Only the number should be given: how many lines below contain "engem".

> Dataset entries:
# # #
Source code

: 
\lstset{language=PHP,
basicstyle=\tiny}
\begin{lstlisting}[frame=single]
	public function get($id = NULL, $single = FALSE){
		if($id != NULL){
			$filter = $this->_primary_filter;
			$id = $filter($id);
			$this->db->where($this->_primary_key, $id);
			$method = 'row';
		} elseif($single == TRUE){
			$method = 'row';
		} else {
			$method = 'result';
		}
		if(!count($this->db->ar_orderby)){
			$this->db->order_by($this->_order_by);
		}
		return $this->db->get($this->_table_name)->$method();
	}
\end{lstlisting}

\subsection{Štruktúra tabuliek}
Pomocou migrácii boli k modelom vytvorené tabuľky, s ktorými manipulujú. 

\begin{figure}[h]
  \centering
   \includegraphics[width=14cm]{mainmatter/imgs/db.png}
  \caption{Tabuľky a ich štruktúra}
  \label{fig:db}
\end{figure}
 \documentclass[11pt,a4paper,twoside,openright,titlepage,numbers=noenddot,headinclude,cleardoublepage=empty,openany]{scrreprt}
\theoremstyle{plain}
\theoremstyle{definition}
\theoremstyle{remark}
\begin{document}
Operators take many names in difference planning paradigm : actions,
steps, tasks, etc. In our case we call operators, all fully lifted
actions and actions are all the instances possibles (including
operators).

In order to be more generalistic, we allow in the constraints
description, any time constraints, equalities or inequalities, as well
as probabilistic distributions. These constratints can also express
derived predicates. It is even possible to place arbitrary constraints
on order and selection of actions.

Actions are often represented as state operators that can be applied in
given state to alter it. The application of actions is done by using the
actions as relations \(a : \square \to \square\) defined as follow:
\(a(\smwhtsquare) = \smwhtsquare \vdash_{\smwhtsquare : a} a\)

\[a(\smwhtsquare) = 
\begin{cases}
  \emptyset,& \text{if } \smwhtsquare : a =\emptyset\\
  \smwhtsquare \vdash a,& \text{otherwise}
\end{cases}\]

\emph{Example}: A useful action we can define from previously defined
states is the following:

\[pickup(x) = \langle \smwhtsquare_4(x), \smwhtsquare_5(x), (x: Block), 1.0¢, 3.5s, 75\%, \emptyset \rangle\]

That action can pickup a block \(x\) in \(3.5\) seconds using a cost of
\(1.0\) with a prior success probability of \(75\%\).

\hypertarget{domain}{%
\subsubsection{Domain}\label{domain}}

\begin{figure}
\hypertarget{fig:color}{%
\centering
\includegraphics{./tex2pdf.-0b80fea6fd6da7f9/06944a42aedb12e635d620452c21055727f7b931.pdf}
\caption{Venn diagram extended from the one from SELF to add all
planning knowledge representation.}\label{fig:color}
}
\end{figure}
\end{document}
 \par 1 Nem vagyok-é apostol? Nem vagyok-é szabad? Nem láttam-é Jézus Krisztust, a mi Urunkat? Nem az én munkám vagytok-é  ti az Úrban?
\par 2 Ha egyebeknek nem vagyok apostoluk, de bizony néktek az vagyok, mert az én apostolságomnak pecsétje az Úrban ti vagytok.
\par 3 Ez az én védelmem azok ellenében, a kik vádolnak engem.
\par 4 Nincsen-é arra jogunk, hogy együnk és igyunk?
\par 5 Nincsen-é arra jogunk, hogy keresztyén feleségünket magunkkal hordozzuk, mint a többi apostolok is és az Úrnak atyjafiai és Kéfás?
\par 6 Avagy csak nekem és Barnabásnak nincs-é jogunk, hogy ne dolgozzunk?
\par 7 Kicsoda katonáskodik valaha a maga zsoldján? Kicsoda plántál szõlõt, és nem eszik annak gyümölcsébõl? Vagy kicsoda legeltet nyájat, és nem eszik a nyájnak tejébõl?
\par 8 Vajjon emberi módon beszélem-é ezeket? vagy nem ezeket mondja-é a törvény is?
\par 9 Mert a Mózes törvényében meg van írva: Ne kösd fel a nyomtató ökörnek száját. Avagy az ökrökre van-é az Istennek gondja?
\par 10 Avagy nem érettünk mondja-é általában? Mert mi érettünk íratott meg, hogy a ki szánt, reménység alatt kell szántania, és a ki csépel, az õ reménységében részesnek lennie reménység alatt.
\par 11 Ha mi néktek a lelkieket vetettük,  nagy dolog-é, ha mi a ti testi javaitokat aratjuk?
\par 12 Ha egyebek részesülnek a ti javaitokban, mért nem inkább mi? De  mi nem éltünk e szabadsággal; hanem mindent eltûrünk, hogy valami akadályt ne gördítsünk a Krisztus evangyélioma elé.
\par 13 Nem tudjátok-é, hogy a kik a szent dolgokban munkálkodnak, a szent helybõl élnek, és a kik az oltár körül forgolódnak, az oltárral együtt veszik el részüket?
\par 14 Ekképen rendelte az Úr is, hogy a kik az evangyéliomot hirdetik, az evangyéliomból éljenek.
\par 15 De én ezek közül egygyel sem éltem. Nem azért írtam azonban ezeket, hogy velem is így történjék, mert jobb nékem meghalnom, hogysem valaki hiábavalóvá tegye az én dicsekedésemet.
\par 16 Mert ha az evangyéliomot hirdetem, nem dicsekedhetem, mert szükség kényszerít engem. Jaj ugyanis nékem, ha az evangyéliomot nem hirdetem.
# # #
> Answer space: 2